Riser 16 as shown, is fixed at its lower end to the blowout prevention 19 and at its upper end to the vessel 10. The blowout prevention 16 is operably fixed to a lower marine riser package 21 which is operably connected to a stress joint 23. Stress joint 23 is connected to standard riser joints 29 which are operably connected using a disconnectably engaging means 27 which can connect and disconnect to drilling vessel 10. Structurally, riser 16 comprises a series of discrete, end connected tubular members 33. The tubular member 33 can have an outer diameter between 30 and 50 inches. Physically, the discrete members are sequentially put together on the deck of the vessel and gradually lowered to well head 17. When completed, riser 16 in effect defines an elongated continuous passage or conduit which extends between drilling vessel 10 and the well bore 11. The tubular member 33 comprises an inner conduit 31 shown in FIG. 3, and a series of pipes for carrying hydraulic fluid, drilling mud, electrical cables, fiber optic cables, choke lines, booster lines, and kill lines.
Operationally, riser 16 functions to conduct drilling mud which has been pumped from a mud pump 15 down the drill string, not shown, into the borehole 11, back up to the vessel 10. This of course is a procedure normally followed in any offshore well drilling system.
Riser 16 when assembled, is comprised of at least two distinct elements; upper segment 26 and lower segment 9. Said segments are disconnectably engaged at a coupling joint 28 normally located 50 to 500 feet below the water's surface. Generally, joint 28 is located at a depth at which it is determined that the upper end of the lower riser segment 9 will be clear of any turbulence caused by weather conditions. The disconnectably engaging means 27 can disconnect or connect by remote actuating means which can bring the engaging end of the respective tubular segments into connection together.

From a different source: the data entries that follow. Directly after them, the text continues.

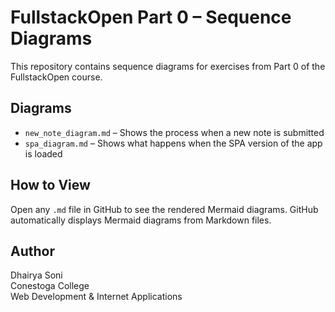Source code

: # FullstackOpen Part 0 – Sequence Diagrams

This repository contains sequence diagrams for exercises from Part 0 of the FullstackOpen course.

## Diagrams

- `new_note_diagram.md` – Shows the process when a new note is submitted
- `spa_diagram.md` – Shows what happens when the SPA version of the app is loaded

## How to View

Open any `.md` file in GitHub to see the rendered Mermaid diagrams. GitHub automatically displays Mermaid diagrams from Markdown files.

## Author

Dhairya Soni  
Conestoga College  
Web Development & Internet Applications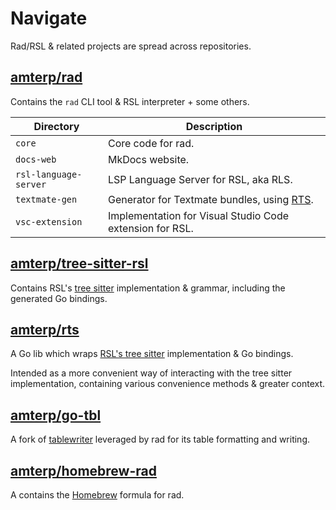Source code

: # Navigate

Rad/RSL & related projects are spread across repositories.

## [amterp/rad](https://github.com/amterp/rad)

Contains the `rad` CLI tool & RSL interpreter + some others.

| Directory             | Description                                              |
|-----------------------|----------------------------------------------------------|
| `core`                | Core code for rad.                                       |
| `docs-web`            | MkDocs website.                                          |
| `rsl-language-server` | LSP Language Server for RSL, aka RLS.                    |
| `textmate-gen`        | Generator for Textmate bundles, using [RTS](#amterprts). |
| `vsc-extension`       | Implementation for Visual Studio Code extension for RSL. |

## [amterp/tree-sitter-rsl](https://github.com/amterp/tree-sitter-rsl)

Contains RSL's [tree sitter](https://github.com/tree-sitter/tree-sitter) implementation & grammar, including the generated Go bindings.

## [amterp/rts](https://github.com/amterp/rts)

A Go lib which wraps [RSL's tree sitter](#amterptree-sitter-rsl) implementation & Go bindings.

Intended as a more convenient way of interacting with the tree sitter implementation, containing various convenience methods & greater context.

## [amterp/go-tbl](https://github.com/amterp/go-tbl)

A fork of [tablewriter](https://github.com/olekukonko/tablewriter) leveraged by rad for its table formatting and writing.

## [amterp/homebrew-rad](https://github.com/amterp/homebrew-rad)

A contains the [Homebrew](https://github.com/Homebrew/brew) formula for rad.  
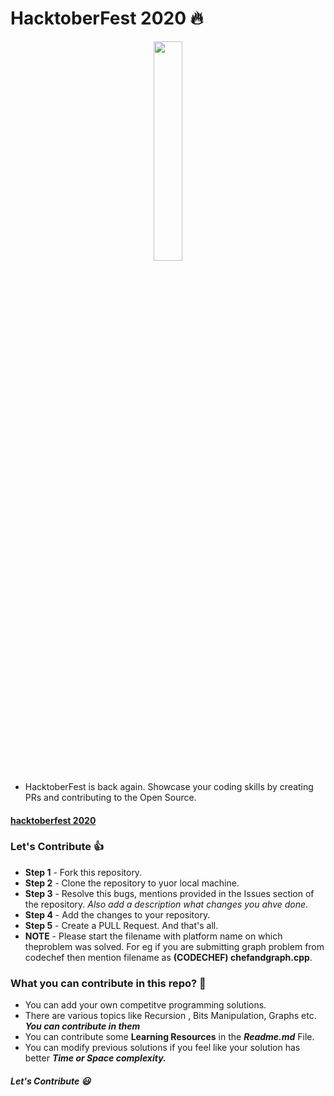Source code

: # HacktoberFest 2020 :fire:

<p align="center">
    <a href="https://hacktoberfest.digitalocean.com/">
        <img src="https://raw.githubusercontent.com/vinitshahdeo/Water-Monitoring-System/master/assets/Logo.svg" width="30%">
    </a>
</p>


- HacktoberFest is back again. Showcase your coding skills by creating PRs and contributing to the Open Source.

#### [hacktoberfest 2020](https://hacktoberfest.digitalocean.com/)


### Let's Contribute :+1:
- **Step 1** - Fork this repository.
- **Step 2** - Clone the repository to yuor local machine.
- **Step 3** - Resolve this bugs, mentions provided in the Issues section of the repository. *Also add a description what changes you ahve done*.
- **Step 4** - Add the changes to your repository.
- **Step 5** - Create a PULL Request. And that's all.
- **NOTE** - Please start the filename with platform name on which theproblem was solved. For eg if you are submitting graph problem from codechef then mention filename as **(CODECHEF) chefandgraph.cpp**.

### What you can contribute in this repo? :punch:
- You can add your own competitve programming solutions. 
- There are various topics like Recursion , Bits Manipulation, Graphs etc. ***You can contribute in them***
- You can contribute some **Learning Resources** in the ***Readme.md*** File.
- You can modify previous solutions if you feel like your solution has better ***Time or Space complexity.***


##### Let's Contribute :smiley:

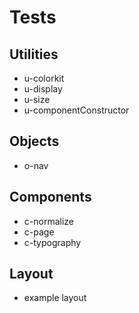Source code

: # Tests

## Utilities
  * u-colorkit
  * u-display
  * u-size
  * u-componentConstructor

## Objects
  * o-nav

## Components
  * c-normalize
  * c-page
  * c-typography

## Layout
  * example layout
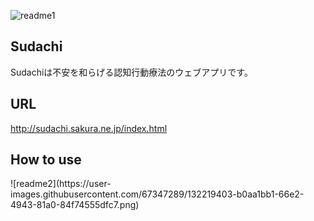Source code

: ![readme1](https://user-images.githubusercontent.com/67347289/132219321-cff36fd5-ea2e-4f34-a1af-f01ae8492b27.png)
<h2> Sudachi</h2>
<p>Sudachiは不安を和らげる認知行動療法のウェブアプリです。</p>

<h2>URL</h2>
<a href="http://sudachi.sakura.ne.jp/index.html">http://sudachi.sakura.ne.jp/index.html</a>

<h2>How to use</h2>
![readme2](https://user-images.githubusercontent.com/67347289/132219403-b0aa1bb1-66e2-4943-81a0-84f74555dfc7.png)



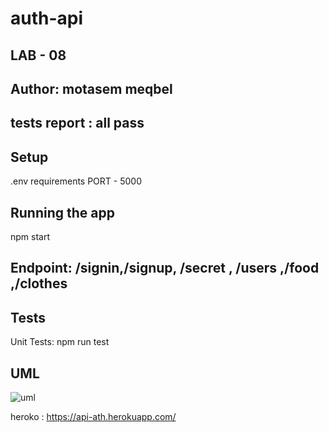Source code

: # auth-api
## LAB - 08

## Author: motasem meqbel
## tests report : all pass

## Setup
.env requirements
PORT - 5000
## Running the app
npm start
## Endpoint: /signin,/signup, /secret , /users ,/food ,/clothes



## Tests
Unit Tests: npm run test

## UML

![uml](https://github.com/motasemAlsqoor/auth-api/blob/main/assest/dd.png)

heroko : https://api-ath.herokuapp.com/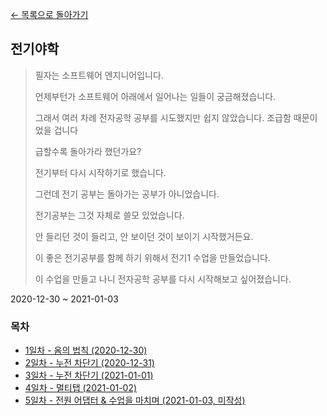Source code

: [← 목록으로 돌아가기](./README.md)

## 전기야학
> 필자는 소프트웨어 엔지니어입니다.
> 
> 언제부턴가 소프트웨어 아래에서 일어나는 일들이 궁금해졌습니다.
> 
> 그래서 여러 차례 전자공학 공부를 시도했지만 쉽지 않았습니다. 조급함 때문이었을 겁니다
> 
> 급할수록 돌아가라 했던가요?
> 
> 전기부터 다시 시작하기로 했습니다.
> 
> 그런데 전기 공부는 돌아가는 공부가 아니었습니다.
> 
> 전기공부는 그것 자체로 쓸모 있었습니다.
> 
> 안 들리던 것이 들리고, 안 보이던 것이 보이기 시작했거든요.
> 
> 이 좋은 전기공부를 함께 하기 위해서 전기1 수업을 만들었습니다.
> 
> 이 수업을 만들고 나니 전자공학 공부를 다시 시작해보고 싶어졌습니다.

2020-12-30 ~ 2021-01-03

### 목차
- [1일차 - 옴의 법칙 (2020-12-30)](./Day1.md)
- [2일차 - 누전 차단기 (2020-12-31)](./Day2.md)
- [3일차 - 누전 차단기 (2021-01-01)](./Day3.md)
- [4일차 - 멀티탭 (2021-01-02)](./Day4.md)
- [5일차 - 전원 어댑터 & 수업을 마치며 (2021-01-03, 미작성)](./Day4.md)
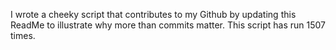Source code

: I wrote a cheeky script that contributes to my Github by updating this ReadMe to illustrate why more than commits matter. This script has run 1507 times.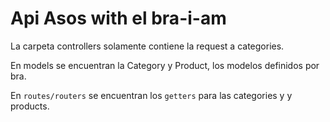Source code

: # Api Asos with el bra-i-am

La carpeta controllers solamente contiene la request a categories.

En models se encuentran la Category y Product, los modelos definidos por bra.

En `routes/routers` se encuentran los `getters` para las categories y y products.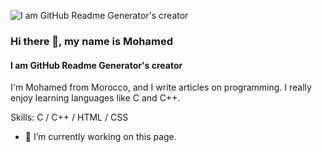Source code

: ![I am GitHub Readme Generator's creator](https://x.com/ChrolloM3d/header_photo)
### Hi there 👋, my name is Mohamed
#### I am GitHub Readme Generator's creator


I'm Mohamed from Morocco, and I write articles on programming. I really enjoy learning languages like C and C++.

Skills: C / C++ / HTML / CSS 

- 🔭 I’m currently working on this page.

There are a number of such pipe or conduit connectors, which are well known and used in the industry. Further, the connectors may be are usually guidably brought into engagement through the use of guide cables or the like or through the efforts of remotely operated vehicles, such as mini subs with camera apparatus.
Functionally, the actuation system operates in response to an acoustic signal originating from a vessel 10. An electronic signal is then transmitted upwardly to be received on the vessel 10 by suitable instrumentation whereby the vessel 10 can be displaced or adjusted to permit accurate aliment of the riser segments 26 and 9.
A further characteristic of riser member 16 is that it is normally so structured with hollow walls or with other means of buoyancy that it is at least partially buoyant.
In order to compensate for the upward pull exerted by the drilling vessel 10 at the time the upper segment 26 is displaced from the lower segment 9, the lower segment 9 of the riser can be provided with provisional, supplementary buoyant means. The latter is actuated or properly positioned only at such time as it is required.
In one embodiment, the supplementary buoyancy means can comprise a series of tanks 25 fixedly positioned to the upper end of the riser 16. The tanks 25 are optionally communicated with the water's surface whereby buoyancy of the tank or tanks can be easily controlled through pumping in air or other inert gasses from the vessel 10. As shown, tanks 25 can be rigid walled members which are permanently fixed to the lower tubular segment 9 of the riser 16 upper end and fixed thereabout. Further, when this option is used, each tank is communicated with vessel 10 by a valved conduit. Although not presently shown, such conduits for underwater use are well known in the art. The conduit is further communicated with a source of air or compressed gas at the water's surface. The air is normally precompressed in tanks, or compressed directly in a compressor and delivered to the underwater tank 25. Such ballasting and deballasting systems and equipment have long been in use in underwater operations such as diving and the like. The respective tank 25 can then be ballasted as needed, or evacuated to exert a maximum upward pull on lower riser segment 9 during a disconnect operation.
It is appreciated that to be able to initially run the riser 16 without adding weight the unit must be at least slightly negatively buoyant. Usually the flotation material is provided in the riser 16 structure to provide 95% to 98% buoyancy for the foam. The syntactic foam density of the buoyancy system can be changed to provide 98% buoyancy at any water depths, compensating for changing hydrostatic pressure. The air canisters which provide stability for the entire riser there is 98-100% buoyancy plus a level of tension for the entire riser system. After running the riser 16 the shipboard tensioners are applied to maintain inner tension.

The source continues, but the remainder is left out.